Talking at the ad:tech London conference this morning (29 November), Stéphane Bérubé, who has been CMO for Western Europe for two months, having spent 15 years with the business in Canada, said key to this is “never taking anything for granted”.

Besides talking about the fact marketers should not have a separate digital strategy, which is something he discussed with Marketing Week earlier this month, he explained how L’Oréal has managed to build its business after entering the digital world nearly 20 years ago.

Central to the strategy has been innovating when times are good. He referenced one of his colleagues, who during a meeting pointed out that “everything needed to change” despite the fact L’Oréal was cash rich, building market share in all its regions and growing sales. After all, he said, what might work for the company now might not in future.

READ MORE: Marketers must reclaim the word ‘innovation’ before it dies

“The message was, let’s not wait until the business is in trouble. You need to operate changes when business is going well, not the day you start losing customers,” he said.

“I see too many agencies losing clients, and they tell me it’s not a problem because they’ll gain another one. Instead of saying it’s not a problem, it should be a wake-up call. L’Oréal decided to accelerate this reinvention while we were growing and building market share. It was not declining.”

Staying true to your core values

Despite L’Oréal’s success, Bérubé claims it doesn’t have a silver bullet solution that will work for everyone. While brands need to constantly reinvent themselves, they need to stay true to their core values at all times.

For L’Oréal, entrepreneurship has always been hugely important to the business, and it spends a lot of time working with startups and startup incubators in the UK, France and the US to drive its digital transformation forward.

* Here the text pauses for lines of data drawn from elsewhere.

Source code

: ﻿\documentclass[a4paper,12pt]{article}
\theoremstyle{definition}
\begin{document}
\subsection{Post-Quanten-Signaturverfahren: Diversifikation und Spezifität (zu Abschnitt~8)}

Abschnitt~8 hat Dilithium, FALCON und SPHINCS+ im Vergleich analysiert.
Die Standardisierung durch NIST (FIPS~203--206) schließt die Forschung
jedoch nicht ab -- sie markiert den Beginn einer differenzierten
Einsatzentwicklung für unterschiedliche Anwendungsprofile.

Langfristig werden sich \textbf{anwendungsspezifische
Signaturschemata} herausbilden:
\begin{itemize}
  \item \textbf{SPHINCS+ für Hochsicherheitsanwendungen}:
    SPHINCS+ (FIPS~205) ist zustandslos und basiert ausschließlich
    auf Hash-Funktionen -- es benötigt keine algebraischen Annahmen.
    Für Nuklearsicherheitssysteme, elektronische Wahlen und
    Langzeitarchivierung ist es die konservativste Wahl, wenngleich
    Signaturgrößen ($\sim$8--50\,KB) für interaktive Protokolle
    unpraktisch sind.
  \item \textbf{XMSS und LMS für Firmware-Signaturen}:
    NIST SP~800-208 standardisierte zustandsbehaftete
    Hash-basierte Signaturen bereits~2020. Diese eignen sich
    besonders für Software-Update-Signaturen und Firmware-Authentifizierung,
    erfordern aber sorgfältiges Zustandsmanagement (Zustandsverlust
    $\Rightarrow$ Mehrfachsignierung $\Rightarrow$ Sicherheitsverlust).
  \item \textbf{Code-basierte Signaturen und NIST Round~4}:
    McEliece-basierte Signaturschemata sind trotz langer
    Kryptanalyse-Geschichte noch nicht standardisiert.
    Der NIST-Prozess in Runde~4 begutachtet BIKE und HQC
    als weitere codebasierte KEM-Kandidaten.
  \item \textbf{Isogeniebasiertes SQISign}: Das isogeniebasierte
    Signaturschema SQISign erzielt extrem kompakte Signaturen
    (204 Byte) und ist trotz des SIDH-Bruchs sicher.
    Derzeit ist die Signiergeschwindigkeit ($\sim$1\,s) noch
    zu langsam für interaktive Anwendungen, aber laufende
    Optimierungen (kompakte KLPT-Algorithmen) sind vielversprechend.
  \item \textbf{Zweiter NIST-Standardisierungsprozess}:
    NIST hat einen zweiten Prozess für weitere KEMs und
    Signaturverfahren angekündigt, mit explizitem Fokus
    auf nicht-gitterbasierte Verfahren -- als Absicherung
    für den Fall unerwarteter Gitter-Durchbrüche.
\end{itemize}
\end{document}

Let’s not wait until the business is in trouble. You need to operate changes when business is going well, not the day you start losing customers.

Stéphane Bérubé, L’Oréal

“Why am I saying this? If you’re in an organisation and you want to transform your organisation, you need to start with looking at what has made the organisation win. Even if it’s in the last three, five or 10 years, what is the core thing that you need to keep to keep winning? With L’Oréal, [entrepreneurship] has helped us with our digital transformation,” he explained.

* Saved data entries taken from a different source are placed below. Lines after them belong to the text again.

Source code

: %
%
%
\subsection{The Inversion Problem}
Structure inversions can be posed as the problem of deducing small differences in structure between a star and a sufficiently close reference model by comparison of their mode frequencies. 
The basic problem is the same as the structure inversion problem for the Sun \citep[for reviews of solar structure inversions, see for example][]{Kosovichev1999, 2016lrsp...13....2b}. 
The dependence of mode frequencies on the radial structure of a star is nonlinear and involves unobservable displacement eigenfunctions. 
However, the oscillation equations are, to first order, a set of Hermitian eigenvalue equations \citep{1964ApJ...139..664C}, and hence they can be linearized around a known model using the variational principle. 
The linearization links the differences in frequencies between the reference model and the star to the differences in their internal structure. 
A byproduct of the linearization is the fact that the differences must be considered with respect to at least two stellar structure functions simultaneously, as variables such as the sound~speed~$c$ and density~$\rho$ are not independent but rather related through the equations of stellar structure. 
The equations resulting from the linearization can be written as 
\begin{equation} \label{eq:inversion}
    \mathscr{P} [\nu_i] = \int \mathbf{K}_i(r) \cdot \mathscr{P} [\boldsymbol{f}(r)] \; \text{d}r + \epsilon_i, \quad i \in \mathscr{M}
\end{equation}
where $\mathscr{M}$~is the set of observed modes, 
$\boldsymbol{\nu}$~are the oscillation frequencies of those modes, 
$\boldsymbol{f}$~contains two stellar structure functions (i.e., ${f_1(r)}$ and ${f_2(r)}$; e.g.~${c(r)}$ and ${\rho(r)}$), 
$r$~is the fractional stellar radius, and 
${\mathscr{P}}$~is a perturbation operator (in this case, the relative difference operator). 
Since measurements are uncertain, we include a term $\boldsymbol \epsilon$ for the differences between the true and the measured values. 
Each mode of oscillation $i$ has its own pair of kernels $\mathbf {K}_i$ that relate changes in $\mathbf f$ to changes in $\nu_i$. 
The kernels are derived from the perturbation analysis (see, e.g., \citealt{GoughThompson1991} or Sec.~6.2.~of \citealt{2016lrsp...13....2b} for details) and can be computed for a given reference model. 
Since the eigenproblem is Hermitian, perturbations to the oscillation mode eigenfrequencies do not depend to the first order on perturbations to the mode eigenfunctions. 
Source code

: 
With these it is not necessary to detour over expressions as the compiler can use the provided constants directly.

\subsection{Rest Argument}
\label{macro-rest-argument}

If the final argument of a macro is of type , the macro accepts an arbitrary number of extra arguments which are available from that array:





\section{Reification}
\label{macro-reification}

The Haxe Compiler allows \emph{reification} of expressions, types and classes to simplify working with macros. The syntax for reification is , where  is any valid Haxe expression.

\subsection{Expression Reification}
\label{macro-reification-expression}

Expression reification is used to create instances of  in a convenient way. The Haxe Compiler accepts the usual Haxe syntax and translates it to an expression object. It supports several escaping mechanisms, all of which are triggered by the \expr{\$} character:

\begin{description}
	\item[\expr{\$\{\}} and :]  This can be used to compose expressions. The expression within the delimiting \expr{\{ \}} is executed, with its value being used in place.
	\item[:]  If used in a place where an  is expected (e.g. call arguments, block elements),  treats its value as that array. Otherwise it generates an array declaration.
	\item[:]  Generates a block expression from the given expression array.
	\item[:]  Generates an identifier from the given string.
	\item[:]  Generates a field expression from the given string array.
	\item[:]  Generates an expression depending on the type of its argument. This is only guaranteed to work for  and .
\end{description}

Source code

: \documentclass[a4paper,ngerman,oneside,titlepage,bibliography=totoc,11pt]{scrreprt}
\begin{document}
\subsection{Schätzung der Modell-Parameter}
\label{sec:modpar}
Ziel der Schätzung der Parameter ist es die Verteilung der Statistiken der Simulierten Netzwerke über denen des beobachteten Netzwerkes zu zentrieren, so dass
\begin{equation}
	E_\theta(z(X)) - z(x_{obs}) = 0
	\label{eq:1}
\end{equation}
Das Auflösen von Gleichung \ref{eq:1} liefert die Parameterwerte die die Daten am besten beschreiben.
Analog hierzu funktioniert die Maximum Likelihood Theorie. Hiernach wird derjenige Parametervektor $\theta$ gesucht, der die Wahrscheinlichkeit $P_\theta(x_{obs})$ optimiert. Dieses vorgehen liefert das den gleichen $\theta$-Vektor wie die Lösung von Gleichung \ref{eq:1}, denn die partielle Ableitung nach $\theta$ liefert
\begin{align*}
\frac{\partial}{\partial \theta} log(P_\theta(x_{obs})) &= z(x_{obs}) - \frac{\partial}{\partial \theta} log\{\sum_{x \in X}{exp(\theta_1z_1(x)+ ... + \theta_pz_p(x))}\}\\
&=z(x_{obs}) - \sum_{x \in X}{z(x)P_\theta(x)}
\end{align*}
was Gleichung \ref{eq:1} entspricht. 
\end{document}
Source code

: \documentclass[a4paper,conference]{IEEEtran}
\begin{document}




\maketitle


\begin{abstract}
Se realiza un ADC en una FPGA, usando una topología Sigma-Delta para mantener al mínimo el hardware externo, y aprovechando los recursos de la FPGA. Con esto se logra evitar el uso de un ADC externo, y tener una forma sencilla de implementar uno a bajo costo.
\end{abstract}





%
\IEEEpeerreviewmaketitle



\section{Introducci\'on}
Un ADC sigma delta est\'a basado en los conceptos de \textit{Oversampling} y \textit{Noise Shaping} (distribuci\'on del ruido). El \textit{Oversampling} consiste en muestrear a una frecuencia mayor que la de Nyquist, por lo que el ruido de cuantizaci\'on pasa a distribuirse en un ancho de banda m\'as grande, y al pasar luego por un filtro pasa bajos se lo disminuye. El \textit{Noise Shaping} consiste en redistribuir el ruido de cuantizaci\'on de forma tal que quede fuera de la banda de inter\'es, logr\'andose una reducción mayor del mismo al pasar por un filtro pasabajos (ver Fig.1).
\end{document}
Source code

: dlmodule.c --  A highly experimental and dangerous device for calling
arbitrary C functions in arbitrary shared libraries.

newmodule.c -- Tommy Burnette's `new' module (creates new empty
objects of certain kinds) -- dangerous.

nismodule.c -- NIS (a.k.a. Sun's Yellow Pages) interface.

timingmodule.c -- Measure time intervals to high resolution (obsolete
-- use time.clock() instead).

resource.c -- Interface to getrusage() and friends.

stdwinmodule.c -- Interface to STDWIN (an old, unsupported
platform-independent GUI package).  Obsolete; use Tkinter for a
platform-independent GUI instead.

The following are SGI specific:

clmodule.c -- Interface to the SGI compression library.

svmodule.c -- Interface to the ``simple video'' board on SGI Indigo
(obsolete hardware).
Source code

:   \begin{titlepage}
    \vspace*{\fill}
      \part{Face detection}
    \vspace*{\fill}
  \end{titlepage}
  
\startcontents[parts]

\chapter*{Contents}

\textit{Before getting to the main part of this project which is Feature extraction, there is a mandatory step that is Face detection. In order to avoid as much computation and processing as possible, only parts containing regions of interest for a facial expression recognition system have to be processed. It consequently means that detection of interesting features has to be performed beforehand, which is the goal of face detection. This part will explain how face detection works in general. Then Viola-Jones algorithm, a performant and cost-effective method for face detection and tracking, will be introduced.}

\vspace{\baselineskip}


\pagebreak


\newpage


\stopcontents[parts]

One of the key changes that has happened with its brands is the amount of media they buy. Traditionally, L’Oréal has been “very proud” to share how much it was investing in media, as it was a sign the business was in good health. But in recent years, the company’s five fastest growing brands have not invested in digital media “at all”.

“I’m not talking about TV and print here. It’s a sign that the world is changing, and the brands that are still investing in media are not growing at the same rate they used to,” he said.

L’Oréal has a portfolio of 33 beauty brands in the UK, and has largely built its business through acquiring other brands. These have proven hugely important to its digital transformation.

For example, NYX was only acquired three years ago, but has significantly changed the way L’Oréal approaches its more traditional brands. While its other brands might focus on working with influencers, NYX asks consumers to send in user-generated content, which it will then use to promote its products. And with success – NYX is growing faster than “most of the other brands”.

Putting talent and training first

L’Oréal

Bérubé says digital transformation is not something that can solely be achieved by bringing in outside talent. Instead, training needs to be of bigger importance so that when people leave, they are more knowledgeable about a topic than when they started.

“If you want to retain talent, you need to train your experts. If you are a specialist in Google Analytics (GA) working at Google, you will always learn something. But if you’re a Google Analytics specialist at L’Oréal, who is going to help you get better? That’s [something] L’Oréal takes very seriously. We train experts not just to remain experts but to remain best-in-class experts,” he says.

And while in previous years – between 2004 and 2015 – L’Oréal might have hired digital experts, it has now moved away from broader roles to more specific skill sets.

He concluded: “Now what we need is not a jack of all trades from an agency, we need [specific] expertise. I want a precision marketing specialist, an audience manager, I want a community manager. I don’t need digital people, I want experts. That’s a big difference.”